Tunisie. Les approximations de la présidence de la République

 Tunisie. Les approximations de la présidence de la République

Kais Saïed recevant le rapport annuel de l’INLUCC des mains de Chawki Tabib en 2020

En recevant le 2 septembre des représentants d’organisations de la société civile, dont le bâtonnier de l’Ordre national des avocats, pour justifier une politique pénale et sécuritaire répressive, le président Kais Saïed s’est livré à une nouvelle escalade inquisitoire.

 

En livrant en pâture publiquement l’identité à peine masquée d’épouses d’avocats célèbres faisant l’objet de procédures judiciaires en cours, Carthage se met à dos une partie de l’opinion et des élites du pays pour qui ces pratiques humiliantes et populistes menacent la paix civile et incitent à la vindicte populaire.

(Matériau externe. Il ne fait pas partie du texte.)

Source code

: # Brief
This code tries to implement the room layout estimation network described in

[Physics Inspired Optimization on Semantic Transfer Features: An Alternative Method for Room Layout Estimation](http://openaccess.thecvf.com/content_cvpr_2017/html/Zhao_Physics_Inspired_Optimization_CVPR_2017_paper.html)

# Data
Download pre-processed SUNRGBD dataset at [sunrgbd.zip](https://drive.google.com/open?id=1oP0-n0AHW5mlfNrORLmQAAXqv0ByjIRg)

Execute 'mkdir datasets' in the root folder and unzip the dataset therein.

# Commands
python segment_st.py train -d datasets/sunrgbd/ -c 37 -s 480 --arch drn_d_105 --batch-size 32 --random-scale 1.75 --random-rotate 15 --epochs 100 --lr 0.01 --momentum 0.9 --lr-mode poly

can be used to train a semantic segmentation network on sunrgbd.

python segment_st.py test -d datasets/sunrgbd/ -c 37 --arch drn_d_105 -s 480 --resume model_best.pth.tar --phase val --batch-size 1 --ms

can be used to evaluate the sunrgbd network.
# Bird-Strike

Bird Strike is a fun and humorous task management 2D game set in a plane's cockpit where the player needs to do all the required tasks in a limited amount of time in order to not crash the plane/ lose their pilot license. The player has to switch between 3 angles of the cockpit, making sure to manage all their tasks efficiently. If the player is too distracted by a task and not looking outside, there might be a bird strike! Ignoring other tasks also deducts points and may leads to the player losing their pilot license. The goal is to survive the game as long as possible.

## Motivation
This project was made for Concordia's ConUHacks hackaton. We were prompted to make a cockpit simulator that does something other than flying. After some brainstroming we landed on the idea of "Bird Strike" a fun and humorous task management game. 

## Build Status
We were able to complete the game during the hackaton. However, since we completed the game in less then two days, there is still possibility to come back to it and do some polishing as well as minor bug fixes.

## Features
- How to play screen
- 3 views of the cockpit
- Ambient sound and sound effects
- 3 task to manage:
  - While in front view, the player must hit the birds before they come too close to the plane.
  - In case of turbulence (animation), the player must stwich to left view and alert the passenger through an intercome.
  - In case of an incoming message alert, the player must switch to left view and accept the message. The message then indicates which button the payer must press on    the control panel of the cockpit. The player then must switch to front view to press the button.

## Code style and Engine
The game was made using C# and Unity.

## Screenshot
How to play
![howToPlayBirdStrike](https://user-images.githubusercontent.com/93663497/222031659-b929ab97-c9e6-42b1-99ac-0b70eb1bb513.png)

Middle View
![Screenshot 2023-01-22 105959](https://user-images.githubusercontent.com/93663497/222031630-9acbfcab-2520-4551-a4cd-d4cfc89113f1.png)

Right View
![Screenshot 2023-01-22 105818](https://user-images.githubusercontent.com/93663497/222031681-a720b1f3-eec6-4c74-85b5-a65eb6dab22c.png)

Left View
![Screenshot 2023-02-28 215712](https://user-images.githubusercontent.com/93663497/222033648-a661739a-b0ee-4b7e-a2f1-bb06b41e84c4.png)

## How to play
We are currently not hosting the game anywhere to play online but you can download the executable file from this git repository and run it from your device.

« Son épouse, sans activité professionnelle, possède des biens immobiliers à l’Ariana, à La Marsa et à El Fahs, en plus de commerces dans divers quartiers huppés de la capitale. Tout est documenté, je sais comment elle a obtenu sa fortune estimée à 100 millions de dinars », lance Saïed à ses trois hôtes qui ne semblent pas saisir en quoi ils sont concernés par ces allégations présentées sans preuves aucunes, montées dans une vidéo fleuve de plus de 30 minutes.

 

Des sommes extravagantes

« Un autre individu, qui cache des biens mis également au nom de son épouse, a reçu en marge de ses fonctions au sein de l’Etat la somme de mille cinq cent millions de dinars », révèle Saïed dont on sait déjà que ni l’économie ni les chiffres ne sont son fort. Aujourd’hui l’évocation d’une telle somme est devenue la risée des réseaux sociaux où il n’est point nécessaire d’être un expert pour comprendre qu’elle est née du fantasme.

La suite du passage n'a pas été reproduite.